Our internal calculations reveal that many payers
are spending $1.50 to $2.30 per member per
month for utilization management. These costs
may be reduced to $1.00 per member per month
via global delivery models. Utilization management cost reductions vary depending on payer
automation levels (such as the availability of
physician self-serve Web portals) and the rate
of global service delivery adoption. In general,
cost saving are achieved by using offshore skilled
nurses to do routine utilization management
work. The more work a payer sends offshore,
the greater the savings. If a payer also has Web
portals, physicians and/or members can use it to
check pre-authorizations (vs. phone calls, letters,
etc.), which leads to additional cost savings.
Accepting the Challenge to Transform
Medical Management
Payers seeking to boost their competitiveness in
an evolving healthcare market must answer these
questions:
• How well does the organization’s clinical budget
align with member and consumer priorities?
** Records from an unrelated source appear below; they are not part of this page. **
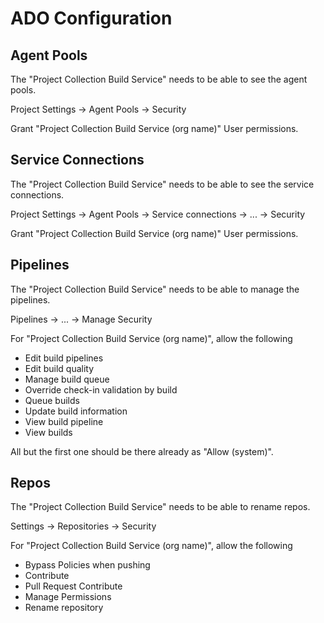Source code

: # ADO Configuration

## Agent Pools

The "Project Collection Build Service" needs to be able to see the agent pools.

Project Settings -> Agent Pools -> Security

Grant "Project Collection Build Service (org name)" User permissions.

## Service Connections

The "Project Collection Build Service" needs to be able to see the service connections.

Project Settings -> Agent Pools -> Service connections -> ... -> Security

Grant "Project Collection Build Service (org name)" User permissions.

## Pipelines

The "Project Collection Build Service" needs to be able to manage the pipelines.

Pipelines -> ... -> Manage Security

For "Project Collection Build Service (org name)", allow the following

- Edit build pipelines
- Edit build quality
- Manage build queue
- Override check-in validation by build
- Queue builds
- Update build information
- View build pipeline
- View builds

All but the first one should be there already as "Allow (system)".

## Repos

The "Project Collection Build Service" needs to be able to rename repos.

Settings -> Repositories -> Security

For "Project Collection Build Service (org name)", allow the following

- Bypass Policies when pushing
- Contribute
- Pull Request Contribute
- Manage Permissions
- Rename repository
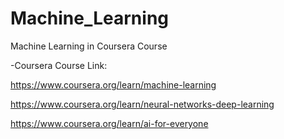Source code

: # Machine_Learning
 Machine Learning in Coursera Course

-Coursera Course Link:

https://www.coursera.org/learn/machine-learning

https://www.coursera.org/learn/neural-networks-deep-learning

https://www.coursera.org/learn/ai-for-everyone
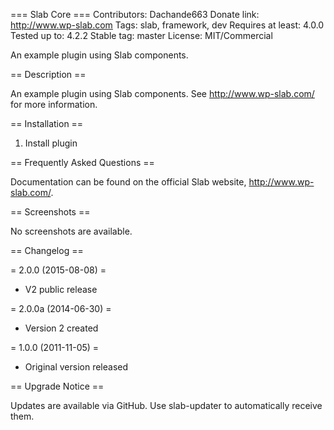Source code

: === Slab Core ===
Contributors: Dachande663
Donate link: http://www.wp-slab.com
Tags: slab, framework, dev
Requires at least: 4.0.0
Tested up to: 4.2.2
Stable tag: master
License: MIT/Commercial

An example plugin using Slab components.


== Description ==

An example plugin using Slab components. See http://www.wp-slab.com/ for more information.


== Installation ==

1. Install plugin


== Frequently Asked Questions ==

Documentation can be found on the official Slab website, http://www.wp-slab.com/.


== Screenshots ==

No screenshots are available.


== Changelog ==

= 2.0.0 (2015-08-08) =
* V2 public release

= 2.0.0a (2014-06-30) =
* Version 2 created

= 1.0.0 (2011-11-05) =
* Original version released


== Upgrade Notice ==

Updates are available via GitHub. Use slab-updater to automatically receive them.
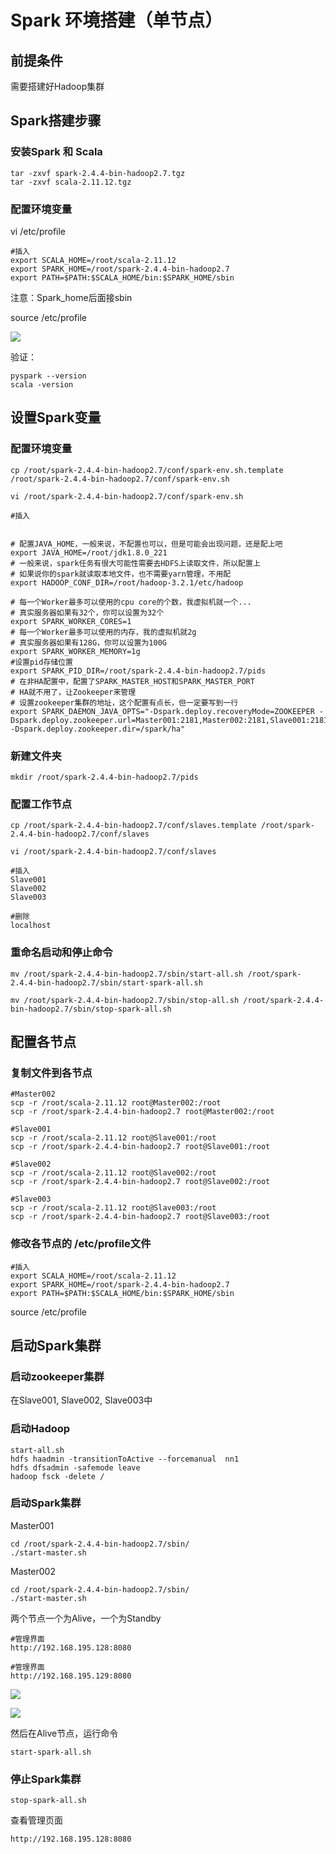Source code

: # Spark 环境搭建（单节点）

## 前提条件

需要搭建好Hadoop集群

## Spark搭建步骤

### 安装Spark 和 Scala

	tar -zxvf spark-2.4.4-bin-hadoop2.7.tgz
	tar -zxvf scala-2.11.12.tgz

### 配置环境变量

vi /etc/profile

	#插入
	export SCALA_HOME=/root/scala-2.11.12
	export SPARK_HOME=/root/spark-2.4.4-bin-hadoop2.7
	export PATH=$PATH:$SCALA_HOME/bin:$SPARK_HOME/sbin


注意：Spark_home后面接sbin

 source /etc/profile

![](../Images/1.png)


验证：

	pyspark --version
	scala -version


## 设置Spark变量

### 配置环境变量

	cp /root/spark-2.4.4-bin-hadoop2.7/conf/spark-env.sh.template /root/spark-2.4.4-bin-hadoop2.7/conf/spark-env.sh

	vi /root/spark-2.4.4-bin-hadoop2.7/conf/spark-env.sh

	#插入


	# 配置JAVA_HOME，一般来说，不配置也可以，但是可能会出现问题，还是配上吧
	export JAVA_HOME=/root/jdk1.8.0_221
	# 一般来说，spark任务有很大可能性需要去HDFS上读取文件，所以配置上
	# 如果说你的spark就读取本地文件，也不需要yarn管理，不用配
	export HADOOP_CONF_DIR=/root/hadoop-3.2.1/etc/hadoop
	
	# 每一个Worker最多可以使用的cpu core的个数，我虚拟机就一个...
	# 真实服务器如果有32个，你可以设置为32个
	export SPARK_WORKER_CORES=1
	# 每一个Worker最多可以使用的内存，我的虚拟机就2g
	# 真实服务器如果有128G，你可以设置为100G
	export SPARK_WORKER_MEMORY=1g
	#设置pid存储位置
	export SPARK_PID_DIR=/root/spark-2.4.4-bin-hadoop2.7/pids
	# 在非HA配置中，配置了SPARK_MASTER_HOST和SPARK_MASTER_PORT
	# HA就不用了，让Zookeeper来管理
	# 设置zookeeper集群的地址，这个配置有点长，但一定要写到一行
	export SPARK_DAEMON_JAVA_OPTS="-Dspark.deploy.recoveryMode=ZOOKEEPER -Dspark.deploy.zookeeper.url=Master001:2181,Master002:2181,Slave001:2181,Slave002:2181,,Slave003:2181  -Dspark.deploy.zookeeper.dir=/spark/ha"





### 新建文件夹

	mkdir /root/spark-2.4.4-bin-hadoop2.7/pids


### 配置工作节点

	cp /root/spark-2.4.4-bin-hadoop2.7/conf/slaves.template /root/spark-2.4.4-bin-hadoop2.7/conf/slaves

	vi /root/spark-2.4.4-bin-hadoop2.7/conf/slaves

	#插入
	Slave001
	Slave002
	Slave003

	#删除
	localhost


### 重命名启动和停止命令

	mv /root/spark-2.4.4-bin-hadoop2.7/sbin/start-all.sh /root/spark-2.4.4-bin-hadoop2.7/sbin/start-spark-all.sh

	mv /root/spark-2.4.4-bin-hadoop2.7/sbin/stop-all.sh /root/spark-2.4.4-bin-hadoop2.7/sbin/stop-spark-all.sh
	



## 配置各节点

### 复制文件到各节点

	#Master002
	scp -r /root/scala-2.11.12 root@Master002:/root
	scp -r /root/spark-2.4.4-bin-hadoop2.7 root@Master002:/root

	#Slave001
	scp -r /root/scala-2.11.12 root@Slave001:/root
	scp -r /root/spark-2.4.4-bin-hadoop2.7 root@Slave001:/root  

	#Slave002
	scp -r /root/scala-2.11.12 root@Slave002:/root
	scp -r /root/spark-2.4.4-bin-hadoop2.7 root@Slave002:/root     

	#Slave003
	scp -r /root/scala-2.11.12 root@Slave003:/root
	scp -r /root/spark-2.4.4-bin-hadoop2.7 root@Slave003:/root


### 修改各节点的 /etc/profile文件

	#插入
	export SCALA_HOME=/root/scala-2.11.12
	export SPARK_HOME=/root/spark-2.4.4-bin-hadoop2.7
	export PATH=$PATH:$SCALA_HOME/bin:$SPARK_HOME/sbin

 source /etc/profile


## 启动Spark集群

### 启动zookeeper集群

在Slave001, Slave002, Slave003中


### 启动Hadoop

	start-all.sh
	hdfs haadmin -transitionToActive --forcemanual  nn1
	hdfs dfsadmin -safemode leave
	hadoop fsck -delete /


### 启动Spark集群

Master001

	cd /root/spark-2.4.4-bin-hadoop2.7/sbin/
	./start-master.sh


Master002

	cd /root/spark-2.4.4-bin-hadoop2.7/sbin/
	./start-master.sh

两个节点一个为Alive，一个为Standby

	#管理界面
	http://192.168.195.128:8080

	#管理界面
	http://192.168.195.129:8080

![](../Images/2.png)

![](../Images/3.png)

然后在Alive节点，运行命令 

	start-spark-all.sh


### 停止Spark集群

	stop-spark-all.sh




查看管理页面

	http://192.168.195.128:8080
• How will the organization create a differentiated experience for members?
• How
will process transformation and new
technology initiatives be funded?
It is a challenge to balance the dual requirements
of cost reduction and member satisfaction. That
said, many payers already have the resources to
achieve both goals locked within their traditional
approaches to medical management.
By challenging conventional wisdom about how to
derive value from utilization management, payer
organizations can transform a wide range of utilization review processes. The savings they gain
can be shifted to care management programs
that enable them to build more personal, customized relationships with their members. Such
relationships will build on payers providing tools
and information that members can use to better
manage their health as their life circumstances
change. These member-centric services deliver a
competitive advantage today and a firm foundation for additional future growth.